* _About this task_
Your job is to transcribe all the records that follow, excluding any pictures.

* _Supplied information_
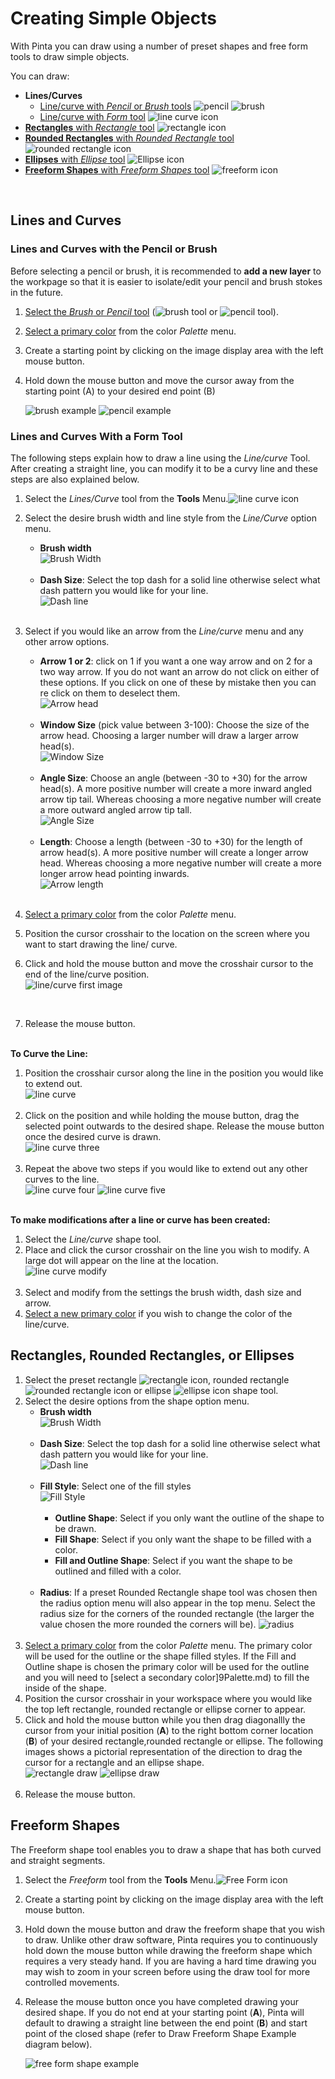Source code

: # Creating Simple Objects

 With Pinta you can draw using a number of preset shapes and free form tools to draw simple objects. 
 
 You can draw: 

-  **Lines/Curves** 
    - [Line/curve with *Pencil* or *Brush* tools](objects.md#lines-and-curves-with-the-pencil-or-brush) ![pencil](img/overview/pencil.png) ![brush](img/overview/brush.png)
    - [Line/curve with *Form* tool](objects.md#lines-and-curves-with-a-form-tool) ![line curve icon](img/overview/line.png)
-  [**Rectangles** with *Rectangle* tool](objects.md#rectangles-rounded-rectangles-or-ellipses) ![rectangle icon](img/overview/rec.png) 
-  [**Rounded Rectangles** with *Rounded Rectangle* tool](objects.md#rectangles-rounded-rectangles-or-ellipses) ![rounded rectangle icon](img/overview/roundrec.png)
-  [**Ellipses** with *Ellipse* tool](objects.md#rectangles-rounded-rectangles-or-ellipses) ![Ellipse icon](img/overview/ell.png)
-  [**Freeform Shapes** with *Freeform Shapes* tool](objects.md#freeform-shapes) ![freeform icon](img/overview/freeform.png)

&nbsp;
## Lines and Curves

### Lines and Curves with the Pencil or Brush

Before selecting a pencil or brush, it is recommended to **add a new layer** to the workpage so that it is easier to isolate/edit your pencil and brush stokes in the future.

1. [Select the *Brush* or *Pencil* tool](choose.md#how-to-select-a-pencil) (![brush tool](img/overview/brush.png) or ![pencil tool](img/overview/pencil.png)).

2. [Select a primary color](palette.md) from the color *Palette* menu.
3. Create a starting point by clicking on the image display area with the left mouse button. 
4. Hold down the mouse button and move the cursor away from the starting point (A) to your desired end point (B)

    ![brush example](img/brushexample.png) ![pencil example](img/Pencilexample.png)

### Lines and Curves With a Form Tool

The following steps explain how to draw a line using the *Line/curve* Tool. After creating a straight line, you can modify it to be a curvy line and these steps are also explained below.

1. Select the *Lines/Curve* tool from the **Tools** Menu.![line curve icon](img/overview/line.png)
2. Select the desire brush width and line style from the *Line/Curve* option menu. 
    -  **Brush width**   
        ![Brush Width](img/brushwidth.png)    
&nbsp;    
    -  **Dash Size**: Select the top dash for a solid line otherwise select what dash pattern you would like for your line.  
        ![Dash line](img/dash.png)    
&nbsp;  
3. Select if you would like an arrow from the *Line/curve* menu and any other arrow options.
    -  **Arrow 1 or 2**: click on 1 if you want a one way arrow and on 2 for a two way arrow. If you do not want an arrow do not click on either of these options. If you click on one of these by mistake then you can re click on them to deselect them.  
        ![Arrow head](img/arrow.png)    
&nbsp;    
    -  **Window Size** (pick value between 3-100): Choose the size of the arrow head. Choosing a larger number will draw a larger arrow head(s).  
        ![Window Size](img/windowsize.png)    
&nbsp;  
    -  **Angle Size**: Choose an angle (between -30 to +30) for the arrow head(s). A more positive number will create a more inward angled arrow tip tail. Whereas choosing a more negative number will create a more outward angled arrow tip tall.  
        ![Angle Size](img/angle.png)     
&nbsp;      
    -  **Length**: Choose a length (between -30 to +30) for the length of arrow head(s). A more positive number will create a longer arrow head. Whereas choosing a more negative number will create a more longer arrow head pointing inwards.  
        ![Arrow length](img/arrowlength.png)     
&nbsp;    
4. [Select a primary color](palette.md) from the color *Palette* menu.  

5. Position the cursor crosshair to the location on the screen where you want to start drawing the line/
   curve.  

6. Click and hold the mouse button and move the crosshair cursor to the end of the line/curve position.  
    ![line/curve first image](img/linecurveone.png) 

&nbsp;  

7. Release the mouse button.  
&nbsp;

**To Curve the Line:**  

1. Position the crosshair cursor along the line in the position you would like to extend out.  
    ![line curve](img/linecurvetwo.png)    
&nbsp;  
2. Click on the position and while holding the mouse button, drag the selected point outwards to the desired shape. Release the mouse button once the desired curve is drawn.  
    ![line curve three](img/linecurvethree.png)      
&nbsp; 
3. Repeat the above two steps if you would like to extend out any other curves to the line.  
    ![line curve four](img/linecurvefour.png) ![line curve five](img/linecurvefive.png)  

&nbsp;   
**To make modifications after a line or curve has been created:**  
 
1. Select the *Line/curve* shape tool.  
2. Place and click the cursor crosshair on the line you wish to modify. A large dot will appear on the line at the location.  
    ![line curve modify](img/linecurvemodify.png)    
&nbsp;  
3. Select and modify from the settings the brush width, dash size and  arrow.  
4. [Select a new primary color](palette.md) if you wish to change the color of the line/curve.
&nbsp;  

## Rectangles, Rounded Rectangles, or Ellipses

1. Select the preset rectangle ![rectangle icon](img/overview/rec.png), rounded rectangle ![rounded rectangle icon](img/overview/roundedrec.png) or ellipse ![ellipse icon](img/overview/ell.png) shape tool. 
2. Select the desire options from the shape option menu. 
    -  **Brush width**   
        ![Brush Width](img/brushwidth.png)    
&nbsp;    
    -  **Dash Size**: Select the top dash for a solid line otherwise select what dash pattern you would like for your line.  
        ![Dash line](img/dash.png)    
&nbsp;   
    -  **Fill Style**: Select one of the fill styles  
        ![Fill Style](img/Fillstyle.png)    
&nbsp;    
         -  **Outline Shape**: Select if you only want the outline of the shape to be drawn.     
         -  **Fill Shape**: Select if you only want the shape to be filled with a color.  
         -  **Fill and Outline Shape**: Select if you want the shape to be outlined and filled with a color.   
&nbsp; 
    -  **Radius**: If a preset Rounded Rectangle shape tool was chosen then the radius option menu will also appear in the top menu. Select the radius size for the corners of the rounded rectangle (the larger the value chosen the more rounded the corners will be).
        ![radius](img/radius.png)   
&nbsp;  
3. [Select a primary color](palette.md) from the color *Palette* menu. The primary color will be used for the outline or the shape filled styles. If the Fill and Outline shape is chosen the primary color will be used for the outline and you will need to [select a secondary color]9Palette.md) to fill the inside of the shape.  
4. Position the cursor crosshair in your workspace where you would like the top left rectangle, rounded rectangle or ellipse corner to appear.   
5. Click and hold the mouse button while you then drag diagonallly the cursor from your initial position (**A**) to the right bottom corner location (**B**) of your desired rectangle,rounded rectangle or ellipse. The following images shows a pictorial representation of the direction to drag the cursor for a rectangle and an ellipse shape.    
![rectangle draw](img/drawrectangle.png)  ![ellipse draw](img/drawellipse.png)   
&nbsp;    
6. Release the mouse button.  

## Freeform Shapes
The Freeform shape tool enables you to draw a shape that has both curved and straight segments.

1. Select the *Freeform* tool from the **Tools** Menu.![Free Form icon](img/overview/freeform.png)
2. Create a starting point by clicking on the image display area with the left mouse button. 
3. Hold down the mouse button and draw the freeform shape that you wish to draw. Unlike other draw software, Pinta requires you to continuously hold down the mouse button while drawing the freeform shape which requires a very steady hand. If you are having a hard time drawing you may wish to zoom in your screen before using the draw tool for more controlled movements.
4. Release the mouse button once you have completed drawing your desired shape. If you do not end at your starting point (**A**), Pinta will default to drawing a straight line between the end point (**B**) and start point of the closed shape (refer to Draw Freeform Shape Example diagram below). 

    ![free form shape example](img/freeformexample.png)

* _Completed exercise_
Source code

: # Creating Simple Objects

 With Pinta you can draw using a number of preset shapes and free form tools to draw simple objects. 
 
 You can draw: 

-  **Lines/Curves** 
    - [Line/curve with *Pencil* or *Brush* tools](objects.md#lines-and-curves-with-the-pencil-or-brush) ![pencil](img/overview/pencil.png) ![brush](img/overview/brush.png)
    - [Line/curve with *Form* tool](objects.md#lines-and-curves-with-a-form-tool) ![line curve icon](img/overview/line.png)
-  [**Rectangles** with *Rectangle* tool](objects.md#rectangles-rounded-rectangles-or-ellipses) ![rectangle icon](img/overview/rec.png) 
-  [**Rounded Rectangles** with *Rounded Rectangle* tool](objects.md#rectangles-rounded-rectangles-or-ellipses) ![rounded rectangle icon](img/overview/roundrec.png)
-  [**Ellipses** with *Ellipse* tool](objects.md#rectangles-rounded-rectangles-or-ellipses) ![Ellipse icon](img/overview/ell.png)
-  [**Freeform Shapes** with *Freeform Shapes* tool](objects.md#freeform-shapes) ![freeform icon](img/overview/freeform.png)

&nbsp;
## Lines and Curves

### Lines and Curves with the Pencil or Brush

Before selecting a pencil or brush, it is recommended to **add a new layer** to the workpage so that it is easier to isolate/edit your pencil and brush stokes in the future.

1. [Select the *Brush* or *Pencil* tool](choose.md#how-to-select-a-pencil) (![brush tool](img/overview/brush.png) or ![pencil tool](img/overview/pencil.png)).

2. [Select a primary color](palette.md) from the color *Palette* menu.
3. Create a starting point by clicking on the image display area with the left mouse button. 
4. Hold down the mouse button and move the cursor away from the starting point (A) to your desired end point (B)

    ![brush example](img/brushexample.png) ![pencil example](img/Pencilexample.png)

### Lines and Curves With a Form Tool

The following steps explain how to draw a line using the *Line/curve* Tool. After creating a straight line, you can modify it to be a curvy line and these steps are also explained below.

1. Select the *Lines/Curve* tool from the **Tools** Menu.![line curve icon](img/overview/line.png)
2. Select the desire brush width and line style from the *Line/Curve* option menu. 
    -  **Brush width**   
        ![Brush Width](img/brushwidth.png)    
&nbsp;    
    -  **Dash Size**: Select the top dash for a solid line otherwise select what dash pattern you would like for your line.  
        ![Dash line](img/dash.png)    
&nbsp;  
3. Select if you would like an arrow from the *Line/curve* menu and any other arrow options.
    -  **Arrow 1 or 2**: click on 1 if you want a one way arrow and on 2 for a two way arrow. If you do not want an arrow do not click on either of these options. If you click on one of these by mistake then you can re click on them to deselect them.  
        ![Arrow head](img/arrow.png)    
&nbsp;    
    -  **Window Size** (pick value between 3-100): Choose the size of the arrow head. Choosing a larger number will draw a larger arrow head(s).  
        ![Window Size](img/windowsize.png)    
&nbsp;  
    -  **Angle Size**: Choose an angle (between -30 to +30) for the arrow head(s). A more positive number will create a more inward angled arrow tip tail. Whereas choosing a more negative number will create a more outward angled arrow tip tall.  
        ![Angle Size](img/angle.png)     
&nbsp;      
    -  **Length**: Choose a length (between -30 to +30) for the length of arrow head(s). A more positive number will create a longer arrow head. Whereas choosing a more negative number will create a more longer arrow head pointing inwards.  
        ![Arrow length](img/arrowlength.png)     
&nbsp;    
4. [Select a primary color](palette.md) from the color *Palette* menu.  

5. Position the cursor crosshair to the location on the screen where you want to start drawing the line/
   curve.  

6. Click and hold the mouse button and move the crosshair cursor to the end of the line/curve position.  
    ![line/curve first image](img/linecurveone.png) 

&nbsp;  

7. Release the mouse button.  
&nbsp;

**To Curve the Line:**  

1. Position the crosshair cursor along the line in the position you would like to extend out.  
    ![line curve](img/linecurvetwo.png)    
&nbsp;  
2. Click on the position and while holding the mouse button, drag the selected point outwards to the desired shape. Release the mouse button once the desired curve is drawn.  
    ![line curve three](img/linecurvethree.png)      
&nbsp; 
3. Repeat the above two steps if you would like to extend out any other curves to the line.  
    ![line curve four](img/linecurvefour.png) ![line curve five](img/linecurvefive.png)  

&nbsp;   
**To make modifications after a line or curve has been created:**  
 
1. Select the *Line/curve* shape tool.  
2. Place and click the cursor crosshair on the line you wish to modify. A large dot will appear on the line at the location.  
    ![line curve modify](img/linecurvemodify.png)    
&nbsp;  
3. Select and modify from the settings the brush width, dash size and  arrow.  
4. [Select a new primary color](palette.md) if you wish to change the color of the line/curve.
&nbsp;  

## Rectangles, Rounded Rectangles, or Ellipses

1. Select the preset rectangle ![rectangle icon](img/overview/rec.png), rounded rectangle ![rounded rectangle icon](img/overview/roundedrec.png) or ellipse ![ellipse icon](img/overview/ell.png) shape tool. 
2. Select the desire options from the shape option menu. 
    -  **Brush width**   
        ![Brush Width](img/brushwidth.png)    
&nbsp;    
    -  **Dash Size**: Select the top dash for a solid line otherwise select what dash pattern you would like for your line.  
        ![Dash line](img/dash.png)    
&nbsp;   
    -  **Fill Style**: Select one of the fill styles  
        ![Fill Style](img/Fillstyle.png)    
&nbsp;    
         -  **Outline Shape**: Select if you only want the outline of the shape to be drawn.     
         -  **Fill Shape**: Select if you only want the shape to be filled with a color.  
         -  **Fill and Outline Shape**: Select if you want the shape to be outlined and filled with a color.   
&nbsp; 
    -  **Radius**: If a preset Rounded Rectangle shape tool was chosen then the radius option menu will also appear in the top menu. Select the radius size for the corners of the rounded rectangle (the larger the value chosen the more rounded the corners will be).
        ![radius](img/radius.png)   
&nbsp;  
3. [Select a primary color](palette.md) from the color *Palette* menu. The primary color will be used for the outline or the shape filled styles. If the Fill and Outline shape is chosen the primary color will be used for the outline and you will need to [select a secondary color]9Palette.md) to fill the inside of the shape.  
4. Position the cursor crosshair in your workspace where you would like the top left rectangle, rounded rectangle or ellipse corner to appear.   
5. Click and hold the mouse button while you then drag diagonallly the cursor from your initial position (**A**) to the right bottom corner location (**B**) of your desired rectangle,rounded rectangle or ellipse. The following images shows a pictorial representation of the direction to drag the cursor for a rectangle and an ellipse shape.    
![rectangle draw](img/drawrectangle.png)  ![ellipse draw](img/drawellipse.png)   
&nbsp;    
6. Release the mouse button.  

## Freeform Shapes
The Freeform shape tool enables you to draw a shape that has both curved and straight segments.

1. Select the *Freeform* tool from the **Tools** Menu.![Free Form icon](img/overview/freeform.png)
2. Create a starting point by clicking on the image display area with the left mouse button. 
3. Hold down the mouse button and draw the freeform shape that you wish to draw. Unlike other draw software, Pinta requires you to continuously hold down the mouse button while drawing the freeform shape which requires a very steady hand. If you are having a hard time drawing you may wish to zoom in your screen before using the draw tool for more controlled movements.
4. Release the mouse button once you have completed drawing your desired shape. If you do not end at your starting point (**A**), Pinta will default to drawing a straight line between the end point (**B**) and start point of the closed shape (refer to Draw Freeform Shape Example diagram below). 

    ![free form shape example](img/freeformexample.png)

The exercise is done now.